News Article from 2004

Pilcher's Winning Formula

Originally from www.manchesteronline.co.uk   February 24, 2004
Riazat Butt
SHELL SEEKER: Rosamunde Pilcher

ACCORDING to her fans, you know when you've read too much Rosamunde Pilcher when "you long to wear cotton dresses every day," "boarding school sounds fun," and "you'd give anything for thick, thirsty, expensive writing paper" that you use to scrawl hasty messages - with a fountain pen, of course.

The comments, posted on websites, are endearing and affectionate tributes to a prolific novelist.

Rosamunde Pilcher writes about a genteel world that most of us wouldn't recognize, but her novels are immensely popular and she is no stranger to best-seller lists.

Her career started in 1949, when she was an author of Mills and Boon romances.

Writing under the name Jane Fraser, she published 10 novels. The first novel under her own name was published in 1955 and, in 1965, she began to use her own name full time.

It was The Shell Seekers, a story about family secrets, passion and heartbreak, that sent her profile into orbit.

The novel has sold more than five million copies worldwide and has now been adapted for the stage by husband and wife team Terence Brady and Charlotte Bingham.

Rosamunde is delighted with the result.

She says: "I knew Charlotte and Terence because Charlotte's aunt had been my great friend during the war. Charlotte thought the book would make a very good stage play. That was some time ago.

"I wasn't involved in the production, although I did read the script.
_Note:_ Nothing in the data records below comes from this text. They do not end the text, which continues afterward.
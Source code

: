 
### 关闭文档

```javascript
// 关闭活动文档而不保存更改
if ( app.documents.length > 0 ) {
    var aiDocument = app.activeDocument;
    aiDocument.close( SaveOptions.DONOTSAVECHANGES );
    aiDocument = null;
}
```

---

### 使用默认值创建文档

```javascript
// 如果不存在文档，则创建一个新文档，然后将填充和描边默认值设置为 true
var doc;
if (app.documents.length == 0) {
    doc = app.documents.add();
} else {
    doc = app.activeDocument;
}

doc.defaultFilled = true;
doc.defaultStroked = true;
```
It's the first time that my work has been performed on stage.

Successful writer
"To be a successful writer you have to touch people, you have to make people want to turn the page.
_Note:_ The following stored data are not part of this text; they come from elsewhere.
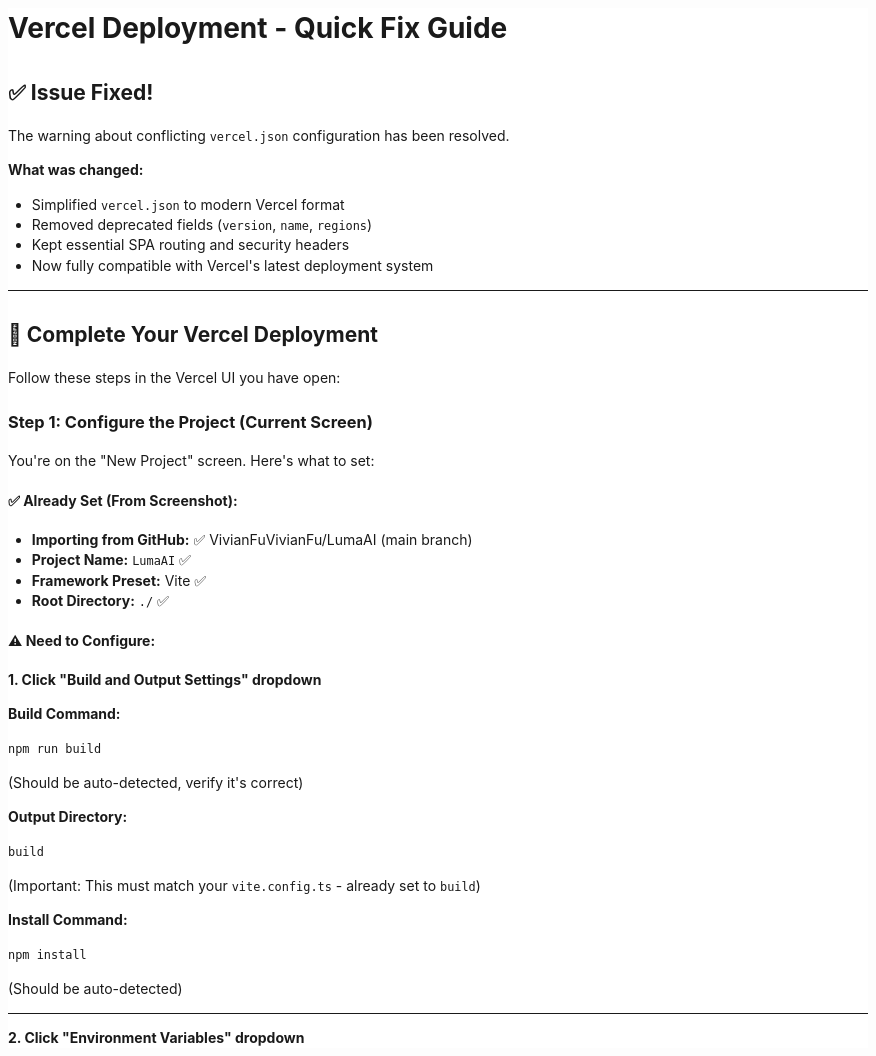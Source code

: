 # Vercel Deployment - Quick Fix Guide

## ✅ Issue Fixed!

The warning about conflicting `vercel.json` configuration has been resolved.

**What was changed:**
- Simplified `vercel.json` to modern Vercel format
- Removed deprecated fields (`version`, `name`, `regions`)
- Kept essential SPA routing and security headers
- Now fully compatible with Vercel's latest deployment system

---

## 🚀 Complete Your Vercel Deployment

Follow these steps in the Vercel UI you have open:

### Step 1: Configure the Project (Current Screen)

You're on the "New Project" screen. Here's what to set:

#### ✅ Already Set (From Screenshot):
- **Importing from GitHub:** ✅ VivianFuVivianFu/LumaAI (main branch)
- **Project Name:** `LumaAI` ✅
- **Framework Preset:** Vite ✅
- **Root Directory:** `./` ✅

#### ⚠️ Need to Configure:

**1. Click "Build and Output Settings" dropdown**

**Build Command:**
```
npm run build
```
(Should be auto-detected, verify it's correct)

**Output Directory:**
```
build
```
(Important: This must match your `vite.config.ts` - already set to `build`)

**Install Command:**
```
npm install
```
(Should be auto-detected)

---

**2. Click "Environment Variables" dropdown**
"At the moment, I'm reading Joanna Trollope's latest novel, Brother And Sister. I particularly liked The Rector's Wife. It was the most moving book, intensely sympathetic.

"When I read a book and I don't like it, I bin it. I won't give it house space."

I'm too scared to tell Rosamunde that I have never come across her work, but it's clear that the writer is happier talking about books than she is talking about herself. "I find the new breed of satirical female writers rather brittle. You need depth to write. Have you read The Suit Of Love, by Nancy Mitford?" she asks.

"You must read it. You giggle your way through it and then you turn the last page and you're in floods of tears. Go and buy it in paperback."

I tell her that the last brilliant book I read was Rebecca, by Daphne du Maurier. "I think Rebecca was the first grown-up novel I ever read," she tells me. "I was about 14. I wish I'd written Rebecca or The Suit Of Love."

But she wrote The Shell Seekers - and it changed her life.

"It's rather daunting being a successful writer. The Shell Seekers meant that we were able to help our grandchildren go to college and help the children buy houses. It hasn't changed our lives stupidly. I don't have a mink coat or own a Rolls-Royce.

But we have reached the time of life where health is the most important thing. We've not been on a Saga holiday."

Even though Rosamunde is 80 in September, she is remarkably spry and witty. How will she celebrate her birthday?

"Well, I'd rather let it slip away but my children have said that I must have a party. I have four children and 14 grandchildren, so Christmas is expensive," she jokes.

"Money and sex are great life enhancers, but as soon as you start talking about them, they become very dull. Keep them in control and they can be lovely things."